Download or read book Red Petrograd written by S. A. Smith and published by Cambridge University Press. This book was released on 1983 with total page 364 pages. Available in PDF, EPUB and Kindle. Book excerpt: Deals with problem of workers' control in Russia

Book Assembling Peasant Factories

Download or read book Assembling Peasant Factories written by Calvin Peng Chen and published by . This book was released on 2000 with total page 256 pages. Available in PDF, EPUB and Kindle.
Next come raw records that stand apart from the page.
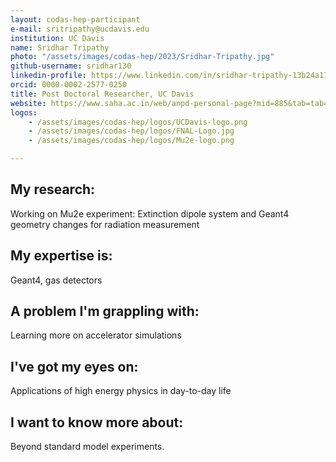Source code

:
 ```yaml
---
layout: codas-hep-participant
e-mail: sritripathy@ucdavis.edu
institution: UC Davis
name: Sridhar Tripathy
photo: "/assets/images/codas-hep/2023/Sridhar-Tripathy.jpg"
github-username: sridhar130
linkedin-profile: https://www.linkedin.com/in/sridhar-tripathy-13b24a176/
orcid: 0000-0002-2577-0250
title: Post Doctoral Researcher, UC Davis
website: https://www.saha.ac.in/web/anpd-personal-page?mid=885&tab=tab4
logos:
    - /assets/images/codas-hep/logos/UCDavis-logo.png
    - /assets/images/codas-hep/logos/FNAL-Logo.jpg
    - /assets/images/codas-hep/logos/Mu2e-logo.png

---
```


## My research:
Working on Mu2e experiment: Extinction dipole system and Geant4 geometry changes for radiation measurement

## My expertise is:
Geant4, gas detectors

## A problem I'm grappling with:
Learning more on accelerator simulations

## I've got my eyes on:
Applications of high energy physics in day-to-day life

## I want to know more about:
Beyond standard model experiments.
Book excerpt:

Book The Red City

    Book Details:
  • Author : John M. Merriman
  • Publisher : Oxford University Press
  • Release : 1985-09-05
  • ISBN : 0195365186
  • Pages : 353 pages

Download or read book The Red City written by John M. Merriman and published by Oxford University Press. This book was released on 1985-09-05 with total page 353 pages. Available in PDF, EPUB and Kindle. Book excerpt: This imaginative study recaptures 100 years in the life of Limoges, France's first socialist city, at a time when Limoges rode high on the crest of every wave of social, political, and industrial change. The story of this single city is the story of urban transformation and political radicalism in 19th-century France, of the struggle between tradition and modernity in French society and politics that took place not only within cities but also between cities and the countryside. Here, Merriman offers vivid portraits of particular social groups, neighborhoods, and events in 19th-century Limoges to describe and analyze the impact of large-scale industrialization, the social bases of political conflict, and the eventual emergence of a powerful working class. The central characters of Merriman's study are the very ordinary denizens of this extraordinary city--its butchers, porcelain workers, laundresses, priests--through whom one sees the effects of urbanization and industrialization on their quarters, work, religion, culture, and political life. The close of the 19th century marked the end of one of France's last truly revolutionary situations, concludes Merriman, as growing centralization dampened revolutionary zeal and the 20th century ushered in a combination of industrial capitalism and a powerful state that was seemingly invulnerable to revolutionary challenges from the working class.